Line two baking sheets with parchment paper or silicone baking mats. This helps prevent spreading and keeps the bottoms golden, not burnt.
Cream the butter and sugars. In a large bowl, beat 4 tablespoons (56 g) softened unsalted butter with 1/4 cup (50 g) granulated sugar and 1/4 cup (50 g) packed light brown sugar until light and fluffy, about 2 minutes.
Add the wet ingredients. Beat in 2 tablespoons plain Greek yogurt, 1 large egg, and 1 teaspoon vanilla extract until smooth. Scrape down the bowl so everything mixes evenly.

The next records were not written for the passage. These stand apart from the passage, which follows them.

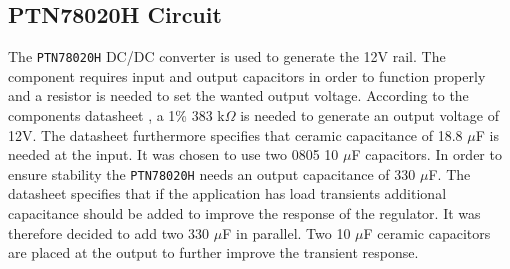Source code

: 


\subsection{PTN78020H Circuit}
The \texttt{PTN78020H} DC/DC converter is used to generate the 12V rail. 
The component requires input and output capacitors in order to function properly and a resistor is needed to set the wanted output voltage. 
According to the components datasheet \cite{PTN78020H}, a 1\% 383 k$\Omega$ is needed to generate an output voltage of 12V.
The datasheet furthermore specifies that ceramic capacitance of 18.8 $\mu$F is needed at the input. 
It was chosen to use two 0805 10 $\mu$F capacitors.
In order to ensure stability the \texttt{PTN78020H} needs an output capacitance of 330 $\mu$F.
The datasheet specifies that if the application has load transients additional capacitance should be added to improve the response of the regulator. 
It was therefore decided to add two 330 $\mu$F in parallel. 
Two 10 $\mu$F ceramic capacitors are placed at the output to further improve the transient response. 
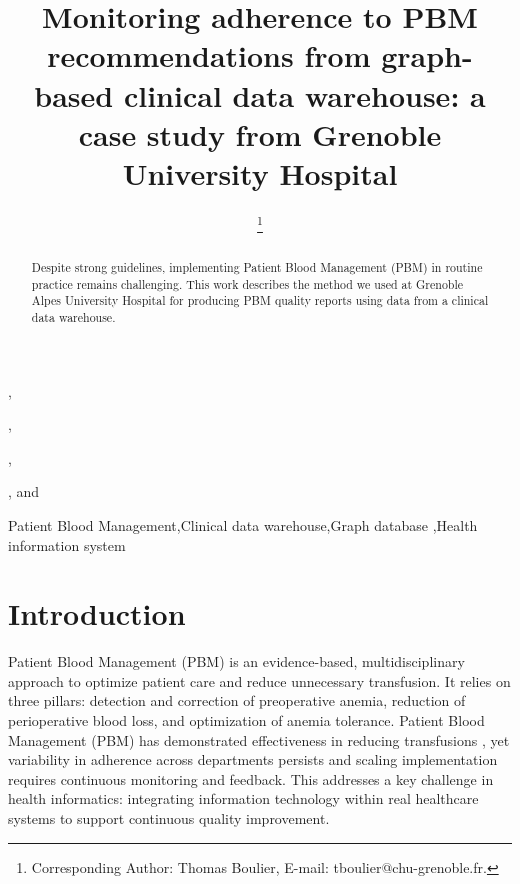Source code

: \documentclass{IOS-Book-Article}
\def\hb{\hbox to 11.5 cm{}}
\begin{document}
\pagestyle{headings}
\def\thepage{}
\begin{frontmatter}

\title{Monitoring adherence to PBM recommendations from graph-based clinical data warehouse: a case study from Grenoble University Hospital}

\markboth{}{October 2025\hb}

\author[A]{ },
\author[A]{ },
\author[A]{ },
\author[A]{ %
\thanks{Corresponding Author: Thomas Boulier, E-mail: tboulier@chu-grenoble.fr.}}, 
and
\author[A]{ }

\address[A]{Univ. Grenoble Alpes, CNRS, UMR 5525, VetAgro Sup, Grenoble INP, CHU Grenoble Alpes, TIMC, 38000 Grenoble, France}

\begin{abstract}
Despite strong guidelines, implementing Patient Blood Management (PBM) in routine practice remains 
challenging. This work describes the method we used at Grenoble Alpes University Hospital for 
producing PBM quality reports using data from a clinical data warehouse.
\end{abstract}

\begin{keyword}
Patient Blood Management\sep Clinical data warehouse\sep Graph database \sep Health information system
\end{keyword}
\end{frontmatter}

\markboth{October 2025\hb}{October 2025\hb}

\section{Introduction}

Patient Blood Management (PBM) is an evidence-based, multidisciplinary approach to
optimize patient care and reduce unnecessary transfusion. 
It relies on three pillars: detection and correction of preoperative anemia, reduction 
of perioperative blood loss, and optimization of anemia tolerance. 
Patient Blood Management (PBM) has demonstrated effectiveness in reducing 
transfusions \cite{godonReductionRedBlood2024}, yet variability in adherence across 
departments persists and scaling implementation requires continuous monitoring and feedback.
This addresses a key challenge in health informatics: integrating information 
technology within real healthcare systems to support continuous quality improvement.
\end{document}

Whisk the dry ingredients. In a separate bowl, whisk 1 1/4 cups (160 g) all-purpose flour, 1/2 teaspoon baking soda, and 1/4 teaspoon fine sea salt.
Combine gently. Add the dry mixture to the wet ingredients.
Mix on low just until no dry streaks remain. Overmixing can make the cookies tough.
Fold in the chips. Stir in 1/2 cup (85 g) mini chocolate chips. Mini chips give you more chocolate pockets in small cookies.
Portion the dough. Use a level tablespoon or a 1-tablespoon cookie scoop to portion the dough.
Each dough ball should weigh about 18–20 g for consistent calories and baking.
Shape and space. Roll each scoop into a ball and place on the prepared sheets, spacing about 2 inches apart. If you like flatter cookies, gently press the tops to a thick disk.
Optional topping. Sprinkle a tiny pinch of flaky sea salt on a few cookies if you want a sweet-salty contrast.
Bake. Bake for 8–10 minutes, rotating the pans halfway through. Pull them when the edges are set and lightly golden, and the centers still look soft.
Cool. Let cookies rest on the baking sheet for 5 minutes to finish setting, then move to a wire rack to cool completely.
They’ll firm up as they cool.
Portion awareness. At this size, each cookie is about 100 calories. If you made them larger or smaller, adjust your serving accordingly.